Conservative Party leader Cory Bernardi called out the socialist evils of Labor’s policies as well as its pious identity politics and virtue signalling throughout the election campaign.
The Australian reports, Labor’s once egalitarian ethos has been transformed into an increasingly insular order with limited demographic appeal.
As election night began, the Labor Party faithful were jubilant. By 9pm, they were in shock. A state of disbelief soon gave way to resolute denial. Before long, some had marched on to the third stage of grief, anger. They unleashed wrath on an unsuspecting public. Just as Bill Shorten had responded to critical questions on the environment by calling them dumb, so too did his team greet dissent with insult. Voters were accused of failing to comprehend Labor’s terribly sophisticated vision for the nation.
Anthony Albanese is the new opposition leader. A class warrior from the Left faction, he is more personable and less robotic than Shorten. But he risks repeating history by failing to grasp the gravity of the problem facing Labor.
The ALP cannot afford yet again to elevate personality over policy, prioritise style over substance and tweak policy instead of embracing wholesale reform of core values. Albanese said: “All of our policies need to be looked at … but not our values.” If all of a party’s policies require revision then its value system needs a major overhaul.
There is something rotten in the state of Labor.
The values it embraces are class warfare, big government, porous borders, identity politics and social engineering.
It uses taxpayers’ money to create bloated bureaucracies for political causes that divide Australians.
It pledged to increase public service wages while the private sector flounders.
During the election campaign, it politicised the press by promising the ABC and SBS more funding.
Its economic agenda is based on taking money from fiscal conservatives and showering it on spendthrifts.
Its fair go mantra is a lie. Labor embraces formal inequality by seeking to widen the scope of discrimination laws that favour state-designated minority groups.
It demands conformity to political correctness by making censorship of dissent a state prerogative.
Traditional supporters have lost the faith. Data analysed by former Queensland Labor senator John Black indicates the ALP gained support from inner city voters on high incomes. It appealed also to students clustered around the major cities, as well as areas with regional university campuses.
The Coalition picked up votes from middle-class working families in the outer suburbs and Christians living in lower income seats on urban fringes.
The contracting demography of green-left elites is especially problematic for leftist parties in a Westminster system.
But Labor won’t reckon with reality and its leaders are refusing to update their value proposition.

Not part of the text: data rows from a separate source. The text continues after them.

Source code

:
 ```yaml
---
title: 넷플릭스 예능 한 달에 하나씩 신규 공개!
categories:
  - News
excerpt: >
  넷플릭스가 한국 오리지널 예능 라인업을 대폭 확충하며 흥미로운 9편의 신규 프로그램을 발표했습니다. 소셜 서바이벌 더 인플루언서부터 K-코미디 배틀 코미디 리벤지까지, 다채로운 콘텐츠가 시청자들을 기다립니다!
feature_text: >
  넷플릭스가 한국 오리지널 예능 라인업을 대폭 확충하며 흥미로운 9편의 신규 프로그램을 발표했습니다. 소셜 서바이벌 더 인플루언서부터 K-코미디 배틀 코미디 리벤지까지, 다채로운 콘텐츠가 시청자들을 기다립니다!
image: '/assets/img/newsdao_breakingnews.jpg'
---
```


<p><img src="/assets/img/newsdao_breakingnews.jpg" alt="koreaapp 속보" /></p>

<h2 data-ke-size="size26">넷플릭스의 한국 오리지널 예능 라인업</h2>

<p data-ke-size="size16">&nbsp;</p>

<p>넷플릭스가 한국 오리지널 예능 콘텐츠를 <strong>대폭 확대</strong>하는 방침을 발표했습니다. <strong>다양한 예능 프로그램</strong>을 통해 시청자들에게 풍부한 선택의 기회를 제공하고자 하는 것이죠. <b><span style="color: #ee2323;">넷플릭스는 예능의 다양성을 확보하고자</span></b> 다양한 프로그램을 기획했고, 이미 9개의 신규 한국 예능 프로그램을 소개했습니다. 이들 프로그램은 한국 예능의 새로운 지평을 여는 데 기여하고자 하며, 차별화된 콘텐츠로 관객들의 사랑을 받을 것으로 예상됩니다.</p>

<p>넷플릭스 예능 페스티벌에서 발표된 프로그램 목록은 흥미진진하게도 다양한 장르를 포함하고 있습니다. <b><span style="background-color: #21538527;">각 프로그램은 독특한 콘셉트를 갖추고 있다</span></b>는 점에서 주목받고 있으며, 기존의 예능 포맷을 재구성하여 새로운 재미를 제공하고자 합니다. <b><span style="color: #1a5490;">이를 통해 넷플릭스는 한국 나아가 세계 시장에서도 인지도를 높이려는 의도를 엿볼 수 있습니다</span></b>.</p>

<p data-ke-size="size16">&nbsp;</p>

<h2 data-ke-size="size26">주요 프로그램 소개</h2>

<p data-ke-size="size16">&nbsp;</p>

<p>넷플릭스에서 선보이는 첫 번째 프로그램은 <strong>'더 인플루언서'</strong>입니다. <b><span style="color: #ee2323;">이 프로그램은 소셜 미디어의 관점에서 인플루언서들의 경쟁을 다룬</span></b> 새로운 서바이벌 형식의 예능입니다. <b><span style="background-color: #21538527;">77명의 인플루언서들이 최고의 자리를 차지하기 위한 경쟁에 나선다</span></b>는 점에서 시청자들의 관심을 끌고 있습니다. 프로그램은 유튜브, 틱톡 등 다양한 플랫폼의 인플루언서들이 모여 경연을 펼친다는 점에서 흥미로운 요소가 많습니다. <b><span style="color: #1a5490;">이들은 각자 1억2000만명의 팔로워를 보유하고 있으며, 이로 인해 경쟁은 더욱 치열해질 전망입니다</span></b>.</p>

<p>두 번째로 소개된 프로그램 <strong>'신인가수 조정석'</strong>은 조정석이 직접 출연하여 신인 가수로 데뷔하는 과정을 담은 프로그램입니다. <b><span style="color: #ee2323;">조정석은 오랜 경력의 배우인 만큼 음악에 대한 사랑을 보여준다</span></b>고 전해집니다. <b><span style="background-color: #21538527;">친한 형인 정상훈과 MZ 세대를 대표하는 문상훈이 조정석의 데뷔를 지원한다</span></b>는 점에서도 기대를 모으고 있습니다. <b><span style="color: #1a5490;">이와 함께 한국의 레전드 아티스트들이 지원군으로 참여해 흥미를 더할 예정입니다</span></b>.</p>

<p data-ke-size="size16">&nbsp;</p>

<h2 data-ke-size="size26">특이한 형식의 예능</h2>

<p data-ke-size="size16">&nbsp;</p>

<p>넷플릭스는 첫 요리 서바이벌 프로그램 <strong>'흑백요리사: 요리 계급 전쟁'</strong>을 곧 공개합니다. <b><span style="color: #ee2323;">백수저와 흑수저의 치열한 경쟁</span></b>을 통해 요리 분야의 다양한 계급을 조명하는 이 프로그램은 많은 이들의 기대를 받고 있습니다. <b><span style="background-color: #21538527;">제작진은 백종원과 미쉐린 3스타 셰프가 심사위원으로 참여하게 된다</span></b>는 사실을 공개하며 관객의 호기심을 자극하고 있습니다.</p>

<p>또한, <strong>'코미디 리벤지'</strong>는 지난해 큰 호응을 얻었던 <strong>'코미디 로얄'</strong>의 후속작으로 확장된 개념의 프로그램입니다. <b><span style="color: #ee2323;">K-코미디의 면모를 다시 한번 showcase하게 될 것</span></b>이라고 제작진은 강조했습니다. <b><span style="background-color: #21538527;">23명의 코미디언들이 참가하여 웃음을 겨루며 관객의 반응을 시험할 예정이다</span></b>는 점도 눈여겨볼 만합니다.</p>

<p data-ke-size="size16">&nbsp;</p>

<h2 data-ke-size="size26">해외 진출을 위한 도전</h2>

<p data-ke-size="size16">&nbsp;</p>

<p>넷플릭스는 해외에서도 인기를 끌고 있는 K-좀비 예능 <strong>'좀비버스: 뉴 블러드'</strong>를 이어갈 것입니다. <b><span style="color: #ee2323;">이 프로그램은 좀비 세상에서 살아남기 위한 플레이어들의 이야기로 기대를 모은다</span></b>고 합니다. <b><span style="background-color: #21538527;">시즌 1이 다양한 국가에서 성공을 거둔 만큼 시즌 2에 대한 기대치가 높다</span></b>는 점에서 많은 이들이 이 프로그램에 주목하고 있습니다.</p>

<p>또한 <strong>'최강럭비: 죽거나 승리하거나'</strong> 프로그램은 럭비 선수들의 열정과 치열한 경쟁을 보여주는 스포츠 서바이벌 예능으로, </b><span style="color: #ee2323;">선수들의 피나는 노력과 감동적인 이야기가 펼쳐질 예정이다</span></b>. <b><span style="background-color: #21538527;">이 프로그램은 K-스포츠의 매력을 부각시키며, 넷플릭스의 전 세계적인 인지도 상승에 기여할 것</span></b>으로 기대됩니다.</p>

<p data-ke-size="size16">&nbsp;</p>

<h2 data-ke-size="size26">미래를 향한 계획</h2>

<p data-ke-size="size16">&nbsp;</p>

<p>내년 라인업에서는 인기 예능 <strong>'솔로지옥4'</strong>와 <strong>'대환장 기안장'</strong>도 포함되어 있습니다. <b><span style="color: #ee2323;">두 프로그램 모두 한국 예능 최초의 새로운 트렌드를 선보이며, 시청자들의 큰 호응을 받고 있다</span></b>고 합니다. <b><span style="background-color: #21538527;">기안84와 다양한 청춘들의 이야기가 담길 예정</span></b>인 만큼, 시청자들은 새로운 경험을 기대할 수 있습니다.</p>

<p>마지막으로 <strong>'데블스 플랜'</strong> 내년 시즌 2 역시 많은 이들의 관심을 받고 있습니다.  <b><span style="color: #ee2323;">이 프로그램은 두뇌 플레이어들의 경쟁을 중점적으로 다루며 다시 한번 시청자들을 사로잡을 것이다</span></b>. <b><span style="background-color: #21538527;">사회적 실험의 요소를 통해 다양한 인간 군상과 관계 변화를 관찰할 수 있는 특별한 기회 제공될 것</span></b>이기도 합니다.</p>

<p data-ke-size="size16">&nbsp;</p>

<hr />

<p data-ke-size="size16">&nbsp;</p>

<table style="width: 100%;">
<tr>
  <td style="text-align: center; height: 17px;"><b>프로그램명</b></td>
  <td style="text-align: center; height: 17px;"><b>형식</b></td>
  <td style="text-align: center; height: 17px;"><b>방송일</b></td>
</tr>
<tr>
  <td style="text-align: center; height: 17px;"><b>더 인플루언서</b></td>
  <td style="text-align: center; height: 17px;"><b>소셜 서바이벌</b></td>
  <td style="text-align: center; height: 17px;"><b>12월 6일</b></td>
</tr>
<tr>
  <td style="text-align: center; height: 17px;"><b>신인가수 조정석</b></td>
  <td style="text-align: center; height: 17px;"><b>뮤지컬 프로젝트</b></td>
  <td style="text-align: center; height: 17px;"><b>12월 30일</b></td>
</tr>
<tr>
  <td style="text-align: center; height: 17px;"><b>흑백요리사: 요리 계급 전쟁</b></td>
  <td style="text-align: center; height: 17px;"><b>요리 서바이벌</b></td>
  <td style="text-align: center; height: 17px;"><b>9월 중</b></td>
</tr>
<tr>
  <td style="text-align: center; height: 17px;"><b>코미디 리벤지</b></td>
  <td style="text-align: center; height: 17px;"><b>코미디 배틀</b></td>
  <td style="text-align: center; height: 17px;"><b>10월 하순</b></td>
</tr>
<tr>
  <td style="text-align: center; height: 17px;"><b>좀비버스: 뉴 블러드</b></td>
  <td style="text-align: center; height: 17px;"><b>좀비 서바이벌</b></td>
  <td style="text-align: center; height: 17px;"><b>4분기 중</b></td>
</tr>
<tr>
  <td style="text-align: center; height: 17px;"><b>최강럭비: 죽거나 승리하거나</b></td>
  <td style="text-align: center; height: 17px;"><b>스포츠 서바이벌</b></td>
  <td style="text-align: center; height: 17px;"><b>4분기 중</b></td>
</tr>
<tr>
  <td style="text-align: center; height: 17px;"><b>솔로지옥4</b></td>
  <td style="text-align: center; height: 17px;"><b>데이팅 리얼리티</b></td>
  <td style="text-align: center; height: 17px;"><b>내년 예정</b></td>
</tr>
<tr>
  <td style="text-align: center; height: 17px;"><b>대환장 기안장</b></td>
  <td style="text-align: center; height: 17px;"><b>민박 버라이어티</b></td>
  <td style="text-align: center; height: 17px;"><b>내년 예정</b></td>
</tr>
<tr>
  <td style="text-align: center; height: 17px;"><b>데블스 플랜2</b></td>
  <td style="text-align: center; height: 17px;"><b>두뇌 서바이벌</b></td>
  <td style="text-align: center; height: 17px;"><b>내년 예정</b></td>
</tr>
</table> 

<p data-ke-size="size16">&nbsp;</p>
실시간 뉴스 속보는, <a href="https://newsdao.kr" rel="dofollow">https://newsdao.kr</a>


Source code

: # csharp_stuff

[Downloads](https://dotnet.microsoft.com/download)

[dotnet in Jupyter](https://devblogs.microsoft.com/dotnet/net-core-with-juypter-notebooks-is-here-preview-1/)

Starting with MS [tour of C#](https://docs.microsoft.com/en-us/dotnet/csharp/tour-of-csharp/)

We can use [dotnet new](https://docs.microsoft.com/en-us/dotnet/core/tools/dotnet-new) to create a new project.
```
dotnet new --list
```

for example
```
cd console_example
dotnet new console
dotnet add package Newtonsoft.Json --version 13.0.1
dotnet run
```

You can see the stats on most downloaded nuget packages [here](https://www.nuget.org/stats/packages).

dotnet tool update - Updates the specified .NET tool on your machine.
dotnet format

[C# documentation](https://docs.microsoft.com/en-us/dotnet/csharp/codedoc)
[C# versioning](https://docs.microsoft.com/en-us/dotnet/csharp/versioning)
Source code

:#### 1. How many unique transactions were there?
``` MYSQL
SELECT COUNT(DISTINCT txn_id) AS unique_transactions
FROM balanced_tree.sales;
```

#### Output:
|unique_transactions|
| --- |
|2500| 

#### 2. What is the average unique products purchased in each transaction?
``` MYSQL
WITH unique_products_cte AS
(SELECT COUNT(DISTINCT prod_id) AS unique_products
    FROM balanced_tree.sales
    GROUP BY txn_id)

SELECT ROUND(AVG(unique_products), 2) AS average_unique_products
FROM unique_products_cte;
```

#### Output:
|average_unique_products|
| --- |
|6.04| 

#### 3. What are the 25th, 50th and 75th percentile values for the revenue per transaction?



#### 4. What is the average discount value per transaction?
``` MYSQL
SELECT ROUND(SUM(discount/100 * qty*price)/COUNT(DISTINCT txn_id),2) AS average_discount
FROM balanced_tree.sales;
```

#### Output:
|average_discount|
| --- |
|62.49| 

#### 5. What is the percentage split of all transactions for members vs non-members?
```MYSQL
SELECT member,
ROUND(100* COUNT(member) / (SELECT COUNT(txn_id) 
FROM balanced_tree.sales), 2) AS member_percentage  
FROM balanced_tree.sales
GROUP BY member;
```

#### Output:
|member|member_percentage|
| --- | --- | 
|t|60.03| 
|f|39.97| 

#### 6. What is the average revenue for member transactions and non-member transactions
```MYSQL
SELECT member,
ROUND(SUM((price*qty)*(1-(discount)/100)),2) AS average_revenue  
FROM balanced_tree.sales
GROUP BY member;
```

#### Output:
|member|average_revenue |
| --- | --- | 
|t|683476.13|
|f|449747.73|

The party is at a crossroads.
It can acknowledge it lost the election badly, or write off its third consecutive loss as a near miss due to an unpopular leader and poor communication.
Unfortunately, the party has assumed its default position of blame-shifting .
Albanese believes all Labor policies need to be “looked at” but its values are fine. That makes no sense.
Philosophical values are the basis of party policy.
Australians voted for the Coalition because its campaign platform was aligned with party values.
It created a sense of authenticity and appeal the opposition lacks.
As Albanese assumes the Labor leadership, reforming party values should take precedence over fiddling with policies and polishing spin.